São João de Avila diz: “Irmãos, como por fora vedes a Humanidade, em virtude da santa Encarnação de Jesus Cristo e da sua Paixão, assim também deveis ver por dentro a Divindade. Esta é a Divindade que, sem armas, diz: ‘não te farei mal, pecador, aproxima-te de mim. Do mesmo modo que não deves fugir de uma criança, também não deves fugir da minha Divindade. E como no meu corpo vês mansidão, igualmente deves vê-la na minha Divindade’. Esta é a grandeza de Deus: tal como aparece externamente, assim é interiormente, tão manso e tão misericordioso. Bendito seja esse Deus e bendita a sua misericórdia que a este dia nos deixou chegar, o dia da mansidão e da misericórdia de Deus!”
Um menino envolto em panos. Sendo Deus, não há quem o possa envolver, mas, como menino, está envolto em panos, pois a Virgem Maria foi cuidadosa para vestir o seu filho, ainda que pobremente. O Filho de Deus está envolvido hoje em pobres paninhos. Muitos se vestem elegantemente hoje. Mas as roupas que vestimos são sinais da nossa miséria. Nós nos vestimos porque pecamos. Antes do pecado, Adão estava nu e não se envergonhava disso. Depois de pecar seus olhos se abriram e ele se envergonhou e se vestiu. As roupas foi o sinal de desonra.
O estar envolto em paninhos é sinal do homem pecador; estar na manjedoura, sentido frio e chorando é sinal de pecador; porque pelo pecado vieram os sofrimentos e os incômodos ao mundo. Jesus tornou uma carne semelhante à dos pecadores. O estar vestido, o sentir frio, o chorar, o cansar-se, o ter fome e sede é sinal da identificação de Cristo com os homens. Se não houvesse pecado, não teria sofrimentos no mundo. Jesus tomou a carne de pecador, sem ser pecador.
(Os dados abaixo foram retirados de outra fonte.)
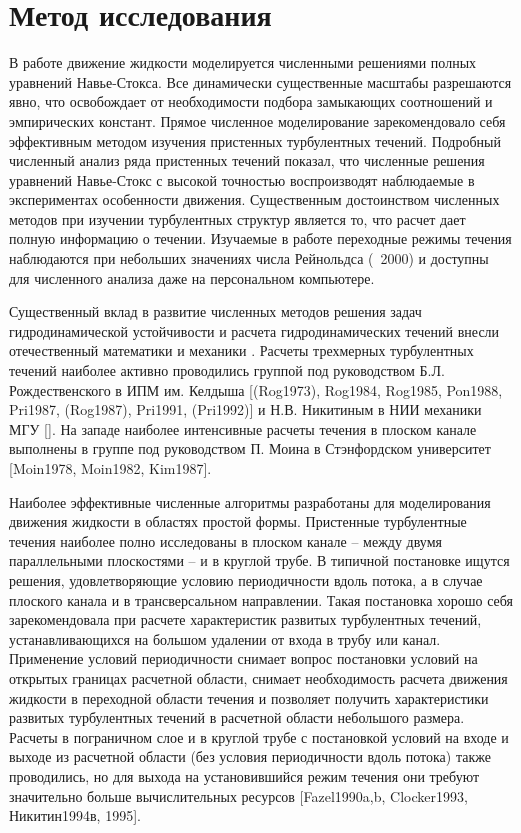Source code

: 
\chapter{Метод исследования}

В работе движение жидкости моделируется численными решениями полных уравнений Навье-Стокса. Все динамически существенные масштабы разрешаются явно, что освобождает от необходимости подбора замыкающих соотношений и эмпирических констант. Прямое численное моделирование зарекомендовало себя эффективным методом изучения пристенных турбулентных течений. Подробный численный анализ ряда пристенных течений показал, что численные решения уравнений Навье-Стокс с высокой точностью воспроизводят наблюдаемые в экспериментах особенности движения. Существенным достоинством численных методов при изучении турбулентных структур является то, что расчет дает полную информацию о течении. Изучаемые в работе переходные режимы течения наблюдаются при небольших значениях числа Рейнольдса (~2000) и доступны для численного анализа даже на персональном компьютере. 

Существенный вклад в развитие численных методов решения задач гидродинамической устойчивости и расчета гидродинамических течений внесли отечественный математики и механики \cite{Lad1970, Jud1984, Bab1986, Ger1972, Sch1973, Gold1977, Bel1984, Sch2010, Kul2014}. Расчеты трехмерных турбулентных течений наиболее активно проводились группой под руководством Б.Л. Рождественского в ИПМ им. Келдыша [(Rog1973), Rog1984, Rog1985, Pon1988, Pri1987, (Rog1987), Pri1991, (Pri1992)] и Н.В. Никитиным в НИИ механики МГУ []. На западе наиболее интенсивные расчеты течения в плоском канале выполнены в группе под руководством П. Моина в Стэнфордском университет [Moin1978, Moin1982, Kim1987]. 

Наиболее эффективные численные алгоритмы разработаны для моделирования движения жидкости в областях простой формы. Пристенные турбулентные течения наиболее полно исследованы в плоском канале -- между двумя параллельными плоскостями -- и в круглой трубе. В типичной постановке ищутся решения, удовлетворяющие условию периодичности вдоль потока, а в случае плоского канала и в трансверсальном направлении. Такая постановка хорошо себя зарекомендовала при расчете характеристик развитых турбулентных течений, устанавливающихся на большом удалении от входа в трубу или канал. Применение условий периодичности снимает вопрос постановки условий на открытых границах расчетной области, снимает необходимость расчета движения жидкости в переходной области течения и позволяет получить характеристики развитых турбулентных течений в расчетной области небольшого размера. Расчеты в пограничном слое и в круглой трубе с постановкой условий на входе и выходе из расчетной области (без условия периодичности вдоль потока) также проводились, но для выхода на установившийся режим течения они требуют значительно больше вычислительных ресурсов [Fazel1990a,b, Clocker1993, Никитин1994в, 1995].  

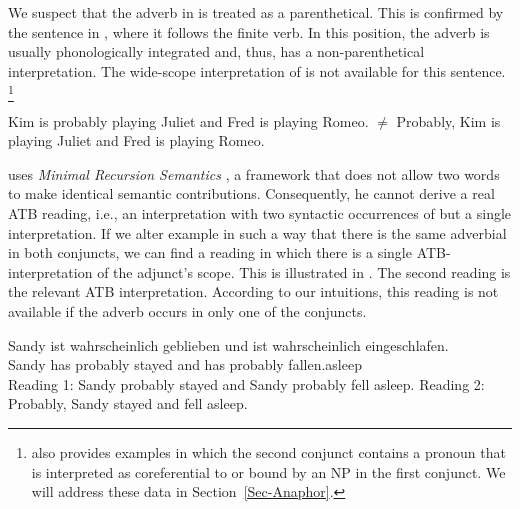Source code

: \documentclass[output=paper]{langsci/langscibook}
\begin{document}




We suspect that the adverb in  is treated as a parenthetical. This is confirmed by the sentence in , where it follows the finite verb. 
In this position, 
the adverb is usually phonologically integrated and, thus, has a non-parenthetical interpretation. 
The wide-scope interpretation of  is not available for this sentence.%
\footnote{\citet{Chaves:07} also provides examples in which the second conjunct contains a pronoun that is interpreted as coreferential to or bound by an NP in the first conjunct. 
We will address these data in Section~\ref{Sec-Anaphor}.
}


\ea
\label{romeojuliet2}
Kim is probably playing Juliet and Fred is playing Romeo.
\glt $\not=$ Probably, Kim is playing Juliet and Fred is playing Romeo.
\z 

\citet{Chaves:07} uses \emph{Minimal Recursion Semantics} \citep{Copestake:al:05}, a
 framework that does not allow two words to make identical semantic contributions. Consequently,
he cannot derive a real ATB reading, i.e., an interpretation with two syntactic occurrences of  but a single interpretation.  
If we alter example  in such a way that there is the same adverbial in both conjuncts, we can find a reading in which there is a single ATB-interpretation of the adjunct's scope. This is illustrated in . The second reading is the relevant ATB interpretation. According to our intuitions, this reading is not available if the adverb  occurs in only one of the conjuncts.

\ea \label{stay-asleep-ATB}
\gll Sandy ist wahrscheinlich geblieben und ist wahrscheinlich eingeschlafen.\\
Sandy has probably stayed and has probably fallen.asleep\\
\glt {}
\glt Reading 1: Sandy probably stayed and Sandy probably fell asleep.
\glt Reading 2: Probably, Sandy stayed and fell asleep.
\z 
\end{document}
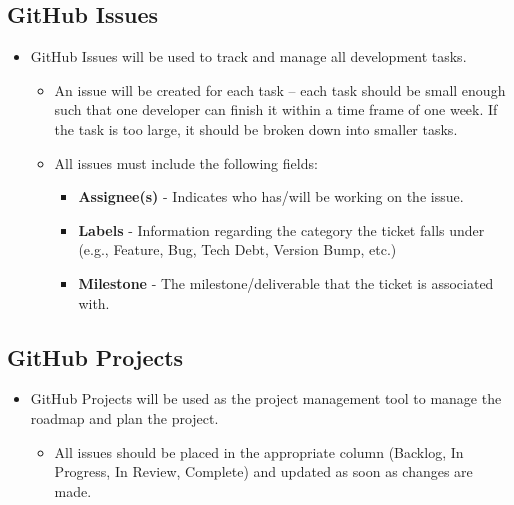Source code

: \documentclass{article}
\begin{document}
\subsection{GitHub Issues}
\begin{itemize}
    \item GitHub Issues will be used to track and manage all development tasks.
    \begin{itemize}
        \item An issue will be created for each task -- each task should be
        small enough such that one developer can finish it within a time frame
        of one week. If the task is too large, it should be broken down into
        smaller tasks.
        \item All issues must include the following fields:
        \begin{itemize}
            \item \textbf{Assignee(s)} - Indicates who has/will be working on
            the issue.
            \item \textbf{Labels} - Information regarding the category the
            ticket falls under (e.g., Feature, Bug, Tech Debt, Version Bump,
            etc.)
            \item \textbf{Milestone} - The milestone/deliverable that the ticket
            is associated with.
        \end{itemize}
    \end{itemize}
\end{itemize}

\subsection{GitHub Projects}
\begin{itemize}
    \item GitHub Projects will be used as the project management tool to manage
    the roadmap and plan the project.
    \begin{itemize}
        \item All issues should be placed in the appropriate column (Backlog, In
        Progress, In Review, Complete) and updated as soon as changes are made.
    \end{itemize}
\end{itemize}
\end{document}
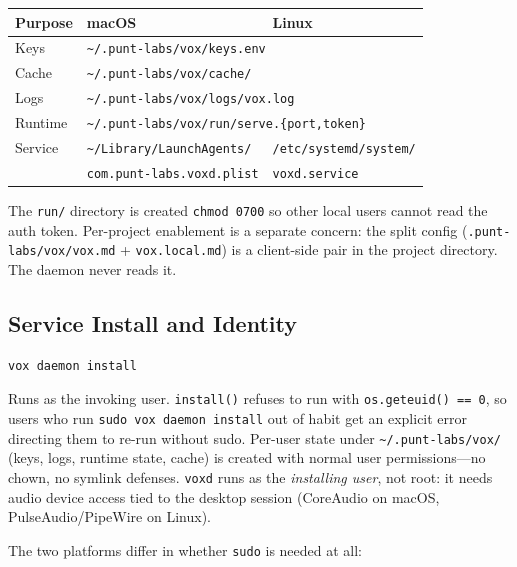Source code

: \documentclass[a4paper,10pt]{article}
\begin{document}
\begin{center}
\begin{tabular}{lll}
\toprule
\textbf{Purpose} & \textbf{macOS} & \textbf{Linux} \\
\midrule
Keys     & \multicolumn{2}{l}{\texttt{\~{}/.punt-labs/vox/keys.env}} \\
Cache    & \multicolumn{2}{l}{\texttt{\~{}/.punt-labs/vox/cache/}} \\
Logs     & \multicolumn{2}{l}{\texttt{\~{}/.punt-labs/vox/logs/vox.log}} \\
Runtime  & \multicolumn{2}{l}{\texttt{\~{}/.punt-labs/vox/run/serve.\{port,token\}}} \\
Service  & \texttt{\~{}/Library/LaunchAgents/}
         & \texttt{/etc/systemd/system/} \\
         & \texttt{com.punt-labs.voxd.plist}
         & \texttt{voxd.service} \\
\bottomrule
\end{tabular}
\end{center}

The \texttt{run/} directory is created \texttt{chmod 0700} so other
local users cannot read the auth token.  Per-project enablement is a
separate concern: the split config
(\texttt{.punt-labs/vox/vox.md} + \texttt{vox.local.md}) is a
client-side pair in the project directory.  The daemon never reads it.

\subsection{Service Install and Identity}

\begin{verbatim}
vox daemon install
\end{verbatim}

Runs as the invoking user.  \texttt{install()} refuses to run with
\texttt{os.geteuid() == 0}, so users who run \texttt{sudo vox daemon
install} out of habit get an explicit error directing them to
re-run without sudo.  Per-user state under
\texttt{\textasciitilde/.punt-labs/vox/} (keys, logs, runtime state,
cache) is created with normal user permissions---no chown, no
symlink defenses.  \texttt{voxd} runs as the \emph{installing user},
not root: it needs audio device access tied to the desktop session
(CoreAudio on macOS, PulseAudio/PipeWire on Linux).

The two platforms differ in whether \texttt{sudo} is needed at all:
\end{document}
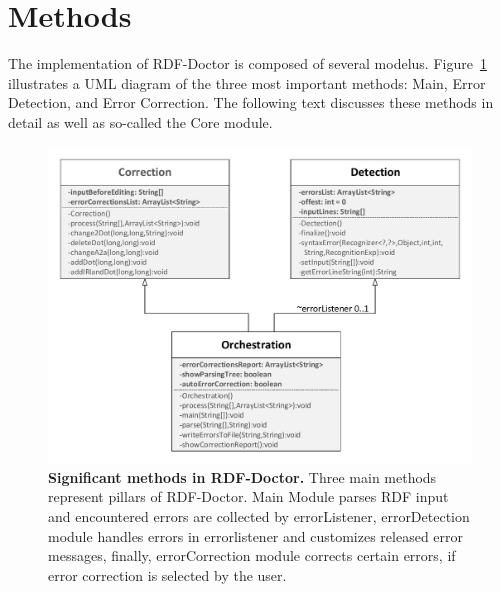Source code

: 
\section {Methods} 

The implementation of RDF-Doctor is composed of several modelus.
{Figure~\ref{Fig:UML}} illustrates a UML diagram of the three most important methods: Main, Error Detection, and Error Correction. 
The following text discusses these methods in detail as well as so-called the Core module.%

	\begin{figure}[ht]
	\begin{center}
		\includegraphics[scale=0.65,angle=0]{images/methods.pdf}
		\setlength{\abovecaptionskip}{0pt} 
				\setlength\belowcaptionskip{-5mm}
		\caption{\textbf{Significant methods in RDF-Doctor.} 
		Three main methods represent pillars of RDF-Doctor. Main Module parses RDF input and encountered errors are collected by errorListener, errorDetection module handles errors in errorlistener and customizes released error messages, finally, errorCorrection module corrects certain errors, if error correction is selected by the user.}
		\label{Fig:UML}
	\end{center}
\end{figure}
\vspace{-5mm}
Cristo é homem, parece pecador, mas não o é. No AT temos a figura da serpente de bronze que Deus mandou Moisés construir; quem tivesse sido picado por serpente e olhasse para ela não morreria. A serpente de bronze era uma serpente, mas não tinha veneno no seu interior. Jesus no presépio é semelhante àquela serpente. É um Deus vestido de homem, com sofrimentos por fora e nenhum veneno dentro. Ele sofre sem pecado. Quem olhar para ele com fé e penitência não morrerá, mas ficará curado das mordidas das serpentes, que são os pecados.
O sinal de Deus é um menino envolto em panos. A partir de hoje, ele começa a pagar por nós, que somos pecadores e merecíamos os seus sofrimentos. Ele nasceu sem pecado e tomou sobre si os pecados do mundo. Esse é o sentido do recém-nascido estar envolto em panos e colocado no presépio. Esse é o grande sinal de Deus para nós nesse Natal.